One of the sheets of paper that Alice and I wrote on
“My son,” said Susie matter of factly. “Sì Jiǔ.”
Alice reminded me that Si Jiǔ means “four nine” in Mandarin. I realized that Susie called me Si Jiǔ to remember my birth date — April 9.
“I am Frank Hughes. I am Sì Jiǔ. I was born on April 9, 1981, in Las Vegas.”
Susie grinned widely, almost as if I had embarrassed her. She shook her head and waved her hand, and then she turned to the nurse and said: “My son would not visit from the United States. Plus, he is too handsome to be my son.”
The next day, I returned to the hospital to visit Susie and meet her social worker Sui-Ching. Mei, the warm-hearted, 60-year-old proprietor of my B&B, replaced Alice as my translator.
The social worker showed us Susie’s medical records. “Schizophrenia” jumped out in English — no translation required.
According to Sui-Ching, Susie was in good physical health but suffered from mental illness. Her symptoms had improved over the years, and her hallucinations had become less severe and less frequent. Unlike some of her roommates, she could feed herself and dress herself.

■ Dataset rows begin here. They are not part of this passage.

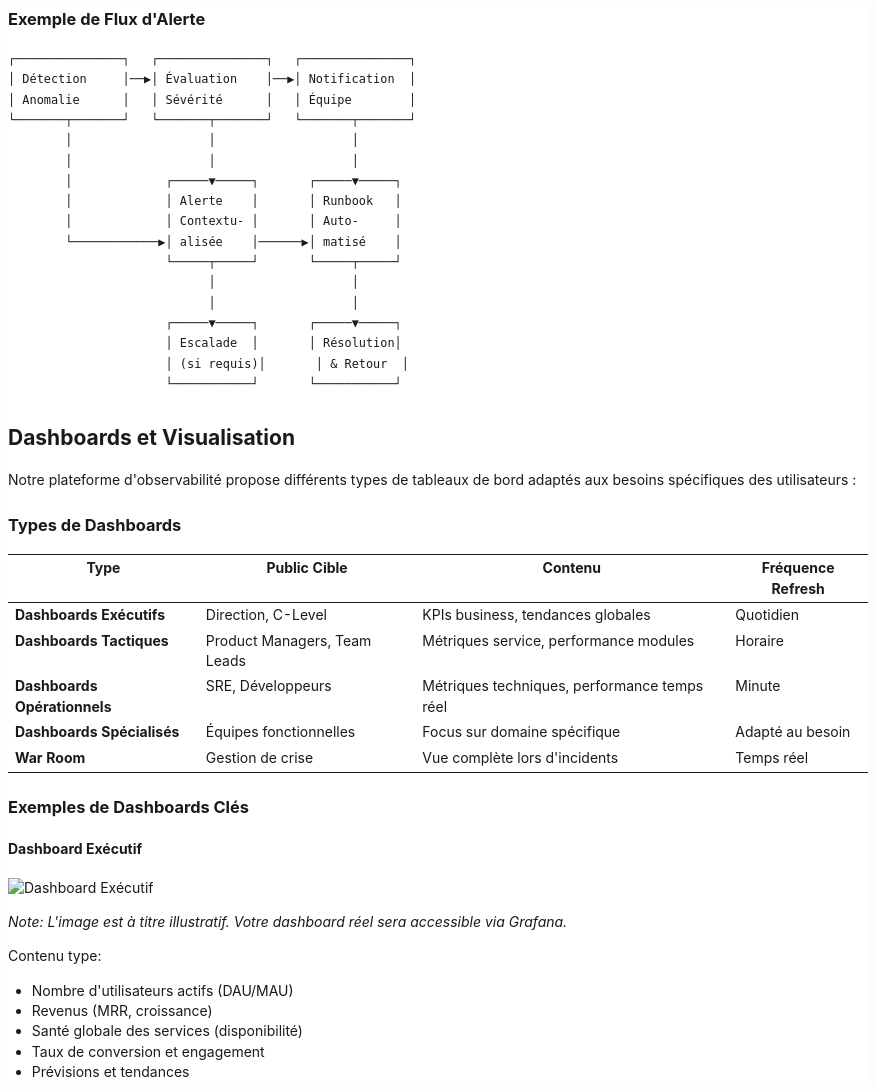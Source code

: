 ### Exemple de Flux d'Alerte

```
┌───────────────┐   ┌───────────────┐   ┌───────────────┐
│ Détection     │──▶│ Évaluation    │──▶│ Notification  │
│ Anomalie      │   │ Sévérité      │   │ Équipe        │
└───────┬───────┘   └───────┬───────┘   └───────┬───────┘
        │                   │                   │
        │                   │                   │
        │             ┌─────▼─────┐       ┌─────▼─────┐
        │             │ Alerte    │       │ Runbook   │
        │             │ Contextu- │       │ Auto-     │
        └────────────▶│ alisée    │──────▶│ matisé    │
                      └─────┬─────┘       └─────┬─────┘
                            │                   │
                            │                   │
                      ┌─────▼─────┐       ┌─────▼─────┐
                      │ Escalade  │       │ Résolution│
                      │ (si requis)│       │ & Retour  │
                      └───────────┘       └───────────┘
```

## Dashboards et Visualisation

Notre plateforme d'observabilité propose différents types de tableaux de bord adaptés aux besoins spécifiques des utilisateurs :

### Types de Dashboards

| Type | Public Cible | Contenu | Fréquence Refresh |
|------|--------------|---------|-------------------|
| **Dashboards Exécutifs** | Direction, C-Level | KPIs business, tendances globales | Quotidien |
| **Dashboards Tactiques** | Product Managers, Team Leads | Métriques service, performance modules | Horaire |
| **Dashboards Opérationnels** | SRE, Développeurs | Métriques techniques, performance temps réel | Minute |
| **Dashboards Spécialisés** | Équipes fonctionnelles | Focus sur domaine spécifique | Adapté au besoin |
| **War Room** | Gestion de crise | Vue complète lors d'incidents | Temps réel |

### Exemples de Dashboards Clés

#### Dashboard Exécutif

![Dashboard Exécutif](../images/dashboard_executif.png)

*Note: L'image est à titre illustratif. Votre dashboard réel sera accessible via Grafana.*

Contenu type:
- Nombre d'utilisateurs actifs (DAU/MAU)
- Revenus (MRR, croissance)
- Santé globale des services (disponibilité)
- Taux de conversion et engagement
- Prévisions et tendances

“How long has she been here?” I asked.
Sui-Ching explained that Susie was picked up off the street and admitted to a sister hospital in Taipei as an “unknown person” more than 16 years ago, sometime during the 1980s or 1990s. In 1997, the hospital in Taipei burned down, and Susie was transferred to Yuli. Unfortunately, nothing else about her was known because all medical records were destroyed in the fire and her attending physician had passed away.

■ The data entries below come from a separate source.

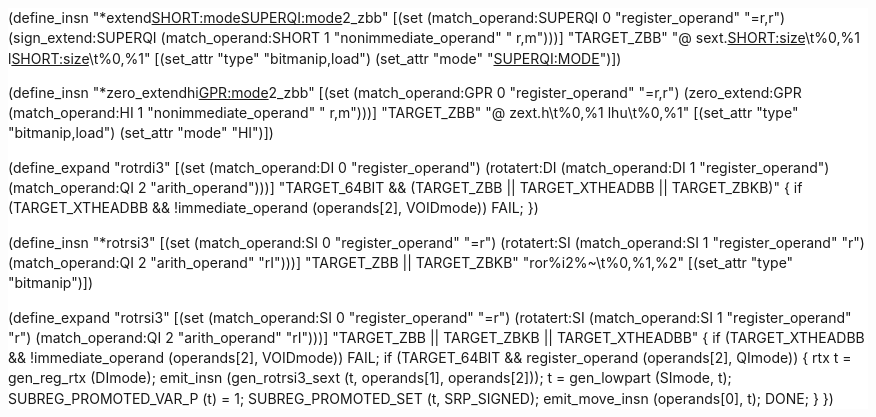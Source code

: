 (define_insn "*extend<SHORT:mode><SUPERQI:mode>2_zbb"
  [(set (match_operand:SUPERQI   0 "register_operand"     "=r,r")
	(sign_extend:SUPERQI
	    (match_operand:SHORT 1 "nonimmediate_operand" " r,m")))]
  "TARGET_ZBB"
  "@
   sext.<SHORT:size>\t%0,%1
   l<SHORT:size>\t%0,%1"
  [(set_attr "type" "bitmanip,load")
   (set_attr "mode" "<SUPERQI:MODE>")])

(define_insn "*zero_extendhi<GPR:mode>2_zbb"
  [(set (match_operand:GPR    0 "register_operand"     "=r,r")
	(zero_extend:GPR
	    (match_operand:HI 1 "nonimmediate_operand" " r,m")))]
  "TARGET_ZBB"
  "@
   zext.h\t%0,%1
   lhu\t%0,%1"
  [(set_attr "type" "bitmanip,load")
   (set_attr "mode" "HI")])

(define_expand "rotrdi3"
  [(set (match_operand:DI 0 "register_operand")
	(rotatert:DI (match_operand:DI 1 "register_operand")
		     (match_operand:QI 2 "arith_operand")))]
  "TARGET_64BIT && (TARGET_ZBB || TARGET_XTHEADBB || TARGET_ZBKB)"
{
  if (TARGET_XTHEADBB && !immediate_operand (operands[2], VOIDmode))
    FAIL;
})

(define_insn "*rotrsi3"
  [(set (match_operand:SI 0 "register_operand" "=r")
	(rotatert:SI (match_operand:SI 1 "register_operand" "r")
		     (match_operand:QI 2 "arith_operand" "rI")))]
  "TARGET_ZBB || TARGET_ZBKB"
  "ror%i2%~\t%0,%1,%2"
  [(set_attr "type" "bitmanip")])

(define_expand "rotrsi3"
  [(set (match_operand:SI 0 "register_operand" "=r")
       (rotatert:SI (match_operand:SI 1 "register_operand" "r")
                    (match_operand:QI 2 "arith_operand" "rI")))]
  "TARGET_ZBB || TARGET_ZBKB || TARGET_XTHEADBB"
{
  if (TARGET_XTHEADBB && !immediate_operand (operands[2], VOIDmode))
    FAIL;
  if (TARGET_64BIT && register_operand (operands[2], QImode))
    {
      rtx t = gen_reg_rtx (DImode);
      emit_insn (gen_rotrsi3_sext (t, operands[1], operands[2]));
      t = gen_lowpart (SImode, t);
      SUBREG_PROMOTED_VAR_P (t) = 1;
      SUBREG_PROMOTED_SET (t, SRP_SIGNED);
      emit_move_insn (operands[0], t);
      DONE;
    }
})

I spent the rest of the week in Yuli, visiting Susie once a day. I tried to think of activities that would make our communication deficiencies less apparent. Susie made it easy. She smiled a lot and she seemed genuinely pleased that a friendly stranger had come to visit from the United States.
FaceTime with Mei, Sui-Ching, Susie, David and me
We took walks around the peaceful grounds of the hospital. One day, her social worker and I took Susie to get her hearing checked at a clinic in Yuli. I wanted to buy her hearing aids, but Susie refused because they made the world too noisy. Another day, we used the Internet connection at my B&B to make a FaceTime call to her older brother David. They hadn’t seen each other for 35 years. Susie didn’t recognize him at first, but after about 15 minutes, she understood who he was. She could not hear him, so she decided to write on a sheet of paper in Chinese, “I am happy,” and she showed it to him.
My first Polaroid
Each day, I showed her pictures on my MacBook Air of my evolution from baby, to boy, to adolescent, to adult, to the present day. I started with the first picture of me ever, a blurry Polaroid that Susie herself took when I was only a couple weeks old. I thought that through pictures, she might realize that I was her son. She never did.
At the end of the week, many questions remained unanswered. What triggered Susie’s schizophrenia and when? Did mental illness influence her decision to put me up for adoption? Why does the government have no record of her return to Taiwan? What happened to her in Taipei, and how did she end up on the street? Who and where are my half-brother and half-sister? Will I ever meet them or Thomas?
I wasn’t going to leave Yuli with these answers, but I did want to leave something behind for Susie. I wrote a short note, and Mei helped me translate:
Your son Frank Hughes is very grateful to you for giving birth to him and for putting him up for adoption. He is now 32 years old and has had a very good life — loving family, great education, fulfilling career. He is happy and proud to be your son.
I also made copies of two photographs — the Polaroid of me as a baby, and a picture of us together from the visit. Sui-Ching laminated the letter and the photographs together so that Susie could keep them safe.
Maybe one day Susie will see the note and photos and realize who I am.